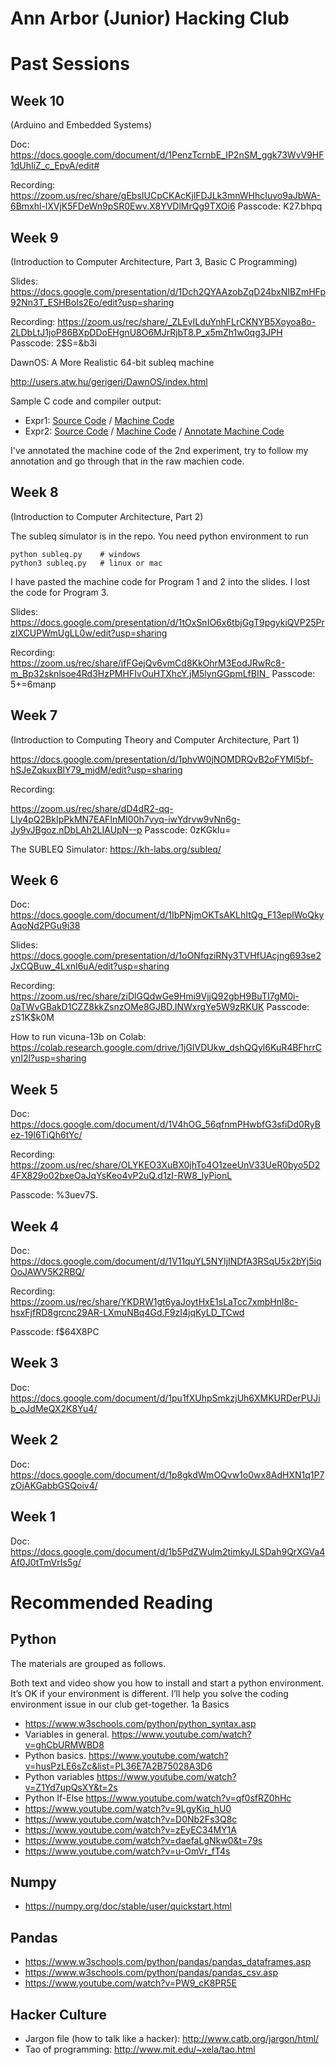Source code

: Ann Arbor (Junior) Hacking Club
===============================

# Past Sessions

## Week 10

(Arduino and Embedded Systems)

Doc: https://docs.google.com/document/d/1PenzTcrnbE_IP2nSM_ggk73WvV9HF1dUhIiZ_c_EpvA/edit#

Recording: https://zoom.us/rec/share/gEbsIUCpCKAcKjlFDJLk3mnWHhcIuvo9aJbWA-6Bmxhl-lXVjK5FDeWn9pSR0Ewv.X8YVDlMrQg9TXOi6 
Passcode: K27.bhpq

## Week 9

(Introduction to Computer Architecture, Part 3, Basic C Programming)

Slides: https://docs.google.com/presentation/d/1Dch2QYAAzobZqD24bxNIBZmHFp92Nn3T_ESHBoIs2Eo/edit?usp=sharing

Recording: https://zoom.us/rec/share/_ZLEvILduYnhFLrCKNYB5Xoyoa8o-2LDbLtJ1joP86BXpDDoEHgnU8O6MJrRjbT8.P_x5mZh1w0qg3JPH 
Passcode: 2$S=&b3i

DawnOS: A More Realistic 64-bit subleq machine

http://users.atw.hu/gerigeri/DawnOS/index.html

Sample C code and compiler output:

* Expr1: [Source Code](dawn/expr1.c) / [Machine Code](dawn/expr1.asm)
* Expr2: [Source Code](dawn/expr2.c) / [Machine Code](dawn/expr2.asm) /
  [Annotate Machine Code](dawn/expr2a.asm)

I've annotated the machine code of the 2nd experiment, try to follow
my annotation and go through that in the raw machien code.


## Week 8

(Introduction to Computer Architecture, Part 2)

The subleq simulator is in the repo.  You need python environment to run
```
python subleq.py	# windows
python3 subleq.py	# linux or mac
```
I have pasted the machine code for Program 1 and 2 into the slides.  I
lost the code for Program 3.

Slides:
https://docs.google.com/presentation/d/1tOxSnIO6x6tbjGgT9pgykiQVP25PrzIXCUPWmUgLL0w/edit?usp=sharing

Recording:
https://zoom.us/rec/share/ifFGejQv6vmCd8KkOhrM3EodJRwRc8-m_Bp32sknlsoe4Rd3HzPMHFIvOuHTXhcY.jM5lynGGpmLfBIN_ 
Passcode: 5+=6manp

## Week 7

(Introduction to Computing Theory and Computer Architecture, Part 1)

https://docs.google.com/presentation/d/1phvW0jNOMDRQvB2oFYMl5bf-hSJeZqkuxBlY79_mjdM/edit?usp=sharing

Recording: 

https://zoom.us/rec/share/dD4dR2-qq-Lly4pQ2BkIpPkMN7EAFInMI00h7vyq-iwYdrvw9vNn6g-Jy9vJBgoz.nDbLAh2LIAUpN--p
Passcode: 0zKGkIu=

The SUBLEQ Simulator: https://kh-labs.org/subleq/


## Week 6

Doc: https://docs.google.com/document/d/1IbPNjmOKTsAKLhItQg_F13eplWoQkyAqoNd2PGu9i38

Slides: https://docs.google.com/presentation/d/1oONfqziRNy3TVHfUAcjng693se2JxCQBuw_4LxnI6uA/edit?usp=sharing

Recording: https://zoom.us/rec/share/ziDlGQdwGe9Hmi9VjjQ92gbH9BuTI7gM0i-0aTWvGBakD1CZZ8kkZsnzOMe8GJBD.INWxrgYe5W9zRKUK 
Passcode: zS1K$k0M

How to run vicuna-13b on Colab: https://colab.research.google.com/drive/1jGIVDUkw_dshQQyl6KuR4BFhrrCynI2l?usp=sharing

## Week 5

Doc: https://docs.google.com/document/d/1V4hOG_56qfnmPHwbfG3sfiDd0RyBez-19l6TiQh6tYc/

Recording: https://zoom.us/rec/share/OLYKEO3XuBX0jhTo4O1zeeUnV33UeR0byo5D24FX829o02bxeOaJqYsKeo4vP2uQ.d1zI-RW8_lyPionL 

Passcode: %3uev7S.

## Week 4

Doc: https://docs.google.com/document/d/1V11quYL5NYIjINDfA3RSqU5x2bYj5iqOoJAWV5K2RBQ/

Recording: https://zoom.us/rec/share/YKDRW1gt6yaJoytHxE1sLaTcc7xmbHnl8c-hsxFjfRD8grcnc29AR-LXmuNBq4Gd.F9zI4jqKyLD_TCwd

Passcode: f$64X8PC


## Week 3

Doc: https://docs.google.com/document/d/1pu1fXUhpSmkzjUh6XMKURDerPUJib_oJdMeQX2K8Yu4/

## Week 2

Doc: https://docs.google.com/document/d/1p8gkdWmOQvw1o0wx8AdHXN1q1P7zOjAKGabbGSQoiv4/


## Week 1

Doc: https://docs.google.com/document/d/1b5PdZWulm2timkyJLSDah9QrXGVa4Af0J0tTmVrIs5g/



# Recommended Reading


## Python

The materials are grouped as follows.

Both text and video show you how to install and start a python environment.  It’s OK if your environment is different.  I’ll help you solve the coding environment issue in our club get-together.
1a  Basics

- https://www.w3schools.com/python/python_syntax.asp
- Variables in general.  https://www.youtube.com/watch?v=ghCbURMWBD8
- Python basics. https://www.youtube.com/watch?v=husPzLE6sZc&list=PL36E7A2B75028A3D6
- Python variables https://www.youtube.com/watch?v=Z1Yd7upQsXY&t=2s
- Python If-Else https://www.youtube.com/watch?v=qf0sfRZ0hHc
- https://www.youtube.com/watch?v=9LgyKiq_hU0
- https://www.youtube.com/watch?v=D0Nb2Fs3Q8c
- https://www.youtube.com/watch?v=zEyEC34MY1A
- https://www.youtube.com/watch?v=daefaLgNkw0&t=79s
- https://www.youtube.com/watch?v=u-OmVr_fT4s

## Numpy

- https://numpy.org/doc/stable/user/quickstart.html

## Pandas

- https://www.w3schools.com/python/pandas/pandas_dataframes.asp
- https://www.w3schools.com/python/pandas/pandas_csv.asp
- https://www.youtube.com/watch?v=PW9_cK8PR5E

## Hacker Culture

- Jargon file (how to talk like a hacker): http://www.catb.org/jargon/html/
- Tao of programming: http://www.mit.edu/~xela/tao.html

BRIEF:
Write out, word for word, every line from the one containing "- https://www.youtube.com/watch?v=zEyEC34MY1A" through the last line of the records above.

EXERCISE RESULT:
- https://www.youtube.com/watch?v=zEyEC34MY1A
- https://www.youtube.com/watch?v=daefaLgNkw0&t=79s
- https://www.youtube.com/watch?v=u-OmVr_fT4s

## Numpy

- https://numpy.org/doc/stable/user/quickstart.html

## Pandas

- https://www.w3schools.com/python/pandas/pandas_dataframes.asp
- https://www.w3schools.com/python/pandas/pandas_csv.asp
- https://www.youtube.com/watch?v=PW9_cK8PR5E

## Hacker Culture

- Jargon file (how to talk like a hacker): http://www.catb.org/jargon/html/
- Tao of programming: http://www.mit.edu/~xela/tao.html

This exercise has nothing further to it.